Mr Magid, was my father unscrupulous?

Helena  Grunfeld had this letter published in the Australian Jewish News 9 August 2012.
 
 
 
Mr Magid, was my father unscrupulous?
My father did not “flee certain death” when leaving Hungary in 1938. He did not want to be conscripted into the army of what he considered an anti-Semitic regime and left just before the expiry of his passport, which could not be renewed without approval of the military authorities.
In Italy, from where he intended to continue to Palestine or the US, he met many German Jewish refugees, who understandably were given priority by Jewish organisations arranging visas and transport to those countries.
After several months and many unsuccessful attempts at receiving a visa to anywhere, he was granted a temporary visa as an unpaid agricultural labourer in Denmark.
Mr Magid, do you consider my father ”unscrupulous”, as he might have taken the place of somebody else in the “queue”? In early 1943, before the German occupation forces announced the deportation of Jews from Denmark, my father, again without facing “certain death”, paid a people smuggler in the form of a shunter at the Danish Railways, to show him which train to board to flee to Sweden.

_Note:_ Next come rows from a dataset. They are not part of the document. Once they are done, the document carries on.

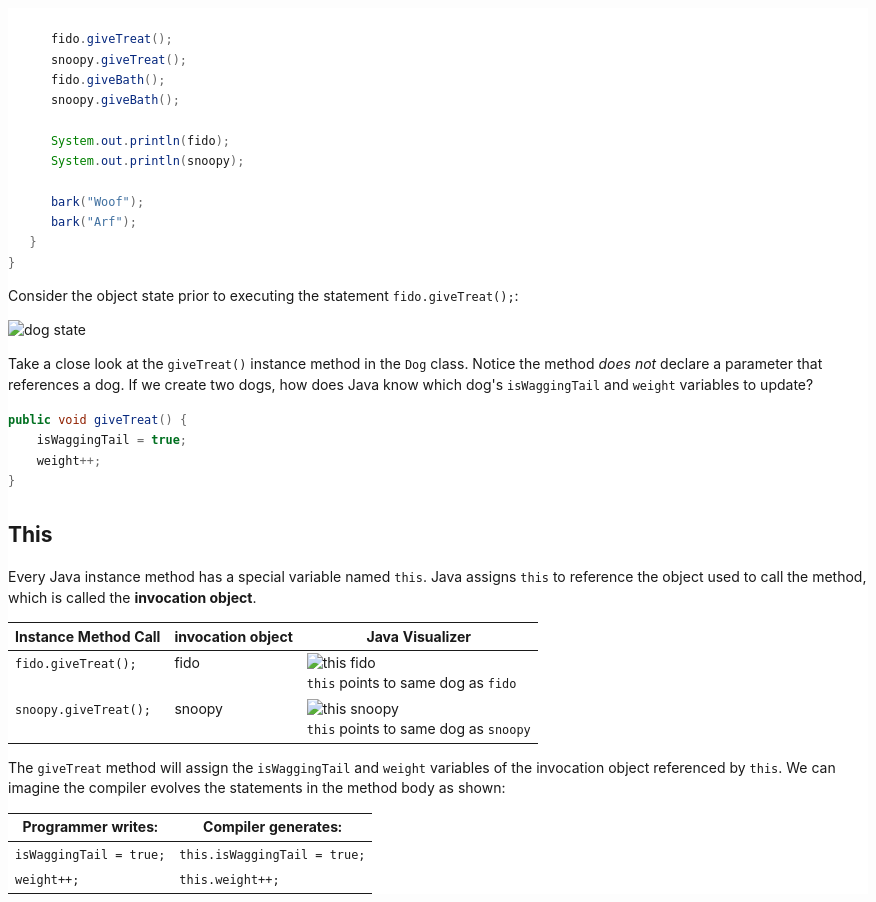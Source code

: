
 ```java

      fido.giveTreat();
      snoopy.giveTreat();
      fido.giveBath();
      snoopy.giveBath();

      System.out.println(fido);
      System.out.println(snoopy);

      bark("Woof");
      bark("Arf");
   }
}
```

Consider the object state prior to executing the statement `fido.giveTreat();`:

![dog state](https://curriculum-content.s3.amazonaws.com/6676/java-mod2-strings/dog_this_0.png)

Take a close look at the `giveTreat()` instance method in the `Dog` class.
Notice the method *does not* declare a parameter that references a dog.
If we create two dogs, how does Java know which dog's `isWaggingTail`
and `weight` variables to update?  

```java
public void giveTreat() {
    isWaggingTail = true;
    weight++;
}
```

## This

Every Java instance method has a special variable named `this`.
Java assigns `this` to reference  the object used to call the method,
which is called the **invocation object**.

| Instance Method Call  | invocation object | Java Visualizer                                                                                                                              |
|-----------------------|-------------------|----------------------------------------------------------------------------------------------------------------------------------------------|
| `fido.giveTreat();`   | fido              | ![this fido](https://curriculum-content.s3.amazonaws.com/6676/java-mod2-strings/this_fido.png) <br>`this` points to same dog as `fido`       |
| `snoopy.giveTreat();` | snoopy            | ![this snoopy](https://curriculum-content.s3.amazonaws.com/6676/java-mod2-strings/this_snoopy.png) <br>`this` points to same dog as `snoopy` |

The `giveTreat` method will assign the `isWaggingTail` and `weight` variables
of the invocation object referenced by `this`.  We can imagine
the compiler evolves the statements in the method body as shown:

| Programmer writes:      | Compiler generates:          |
|-------------------------|------------------------------|
| `isWaggingTail = true;` | `this.isWaggingTail = true;` |
| `weight++;`             | `this.weight++;`             |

So, to paraphrase Mr Magid’s words, (replacing Australia with Sweden): my father was “wealthy enough to pay criminals and head for Sweden against the wishes of the Swedish public”. Mr Magid, without the benefit of hindsight that my father was able to rescue his family and many others with Swedish papers, so they were not among the 70% of Hungarian Jews murdered in 1944, do you consider that act “unscrupulous”?
If so, what would you have advised my father to do?